To make this concrete, here's the actual sequence for moving a production agent from the managed free tier to your own Anthropic key, then upgrading the model from Sonnet to Opus.

  1. Get your key. console.anthropic.com → API Keys → Create Key. Label it "three.ws production".
  2. Add to platform. three.ws/my-agents → gear icon → API Keys → Anthropic → paste, save.
  3. Switch the agent's brain provider. Open your agent. Brain → Provider → Anthropic. Verify the dropdown for Use my key is selected, not Use managed credit.
  4. Test. Open any page that embeds the agent. Send a message. Check the Usage tab — input/output tokens should be incrementing against your key, not the managed credit.
  5. Upgrade the model. Brain → Model → Claude Opus 4.7. Save.
  6. Test again. Notice the reply time is slightly slower (~1.5s first token vs ~600ms) and the responses are noticeably more thoughtful on hard questions.
  7. Set a budget alert. Account → Billing → Alerts → $20 / day. You'll get an email if Opus pushes your spend up faster than expected.
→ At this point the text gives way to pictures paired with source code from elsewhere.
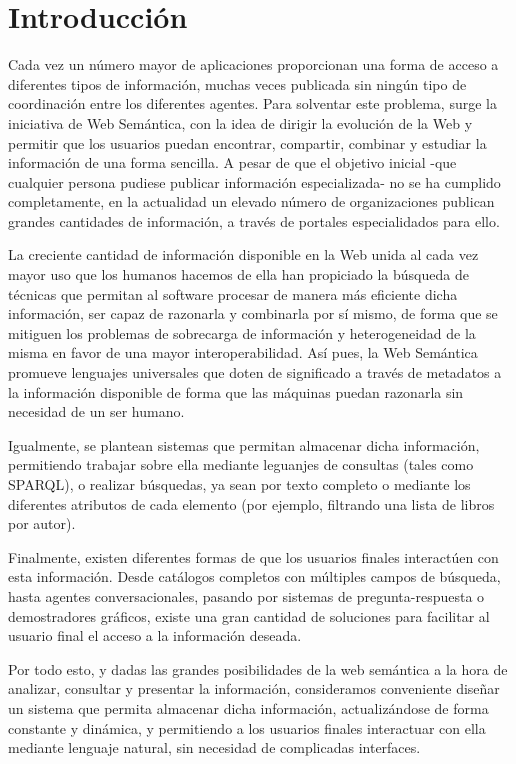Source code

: \documentclass[a4paper,11pt]{report}
\begin{document}
\chapter*{Introducción}

Cada vez un número mayor de aplicaciones proporcionan una forma de acceso a diferentes tipos de información, muchas veces publicada sin ningún tipo de coordinación entre los diferentes agentes. Para solventar este problema, surge la iniciativa de Web Semántica, con la idea de dirigir la evolución de la Web y permitir que los usuarios puedan encontrar, compartir, combinar y estudiar la información de una forma sencilla. A pesar de que el objetivo inicial -que cualquier persona pudiese publicar información especializada- no se ha cumplido completamente, en la actualidad un elevado número de organizaciones publican grandes cantidades de información, a través de portales especialidados para ello.

La creciente cantidad de información disponible en la Web unida al cada vez mayor uso que los humanos hacemos de ella han propiciado la búsqueda de técnicas que permitan al software procesar de manera más eficiente dicha información, ser capaz de razonarla y combinarla por sí mismo, de forma que se mitiguen los problemas de sobrecarga de información y heterogeneidad de la misma en favor de una mayor interoperabilidad. Así pues, la Web Semántica promueve lenguajes universales que doten de significado a través de metadatos a la información disponible de forma que las máquinas puedan razonarla sin necesidad de un ser humano.

Igualmente, se plantean sistemas que permitan almacenar dicha información, permitiendo trabajar sobre ella mediante leguanjes de consultas (tales como SPARQL), o realizar búsquedas, ya sean por texto completo o mediante los diferentes atributos de cada elemento (por ejemplo, filtrando una lista de libros por autor).

Finalmente, existen diferentes formas de que los usuarios finales interactúen con esta información. Desde catálogos completos con múltiples campos de búsqueda, hasta agentes conversacionales, pasando por sistemas de pregunta-respuesta o demostradores gráficos, existe una gran cantidad de soluciones para facilitar al usuario final el acceso a la información deseada.

Por todo esto, y dadas las grandes posibilidades de la web semántica a la hora de analizar, consultar y presentar la información, consideramos conveniente diseñar un sistema que permita almacenar dicha información, actualizándose de forma constante y dinámica, y permitiendo a los usuarios finales interactuar con ella mediante lenguaje natural, sin necesidad de complicadas interfaces.
\end{document}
Total time: under five minutes. The agent IDs in your existing embeds don't change. Visitors notice the smarter replies but the front-end is identical.


What you learned

The brain layer in full:

  • LLM calls happen server-side; your key never leaves the platform's backend
  • Keys are stored per-account in My Agents; one key serves all your agents from that provider
  • Sonnet 4.6 is the default; Opus 4.7 and GPT-5 are the reasoning-grade upgrades; Haiku and mini are the latency picks
  • Streaming is on by default and matters more than total latency for perceived speed
  • Tool-use quality varies by model — pick Sonnet or larger for skill-heavy agents
  • Usage and cost are visible in the dashboard, with alerts available for spend caps
  • Switching models is a dashboard toggle; the embed snippet never needs to change
  • Key proxies are an advanced option for compliance-heavy setups

The brain is the part of the agent you'll iterate on most after the system prompt. Pick a sensible default (Sonnet 4.6), ship, and only upgrade once you've identified a specific quality gap that prompt iteration can't close.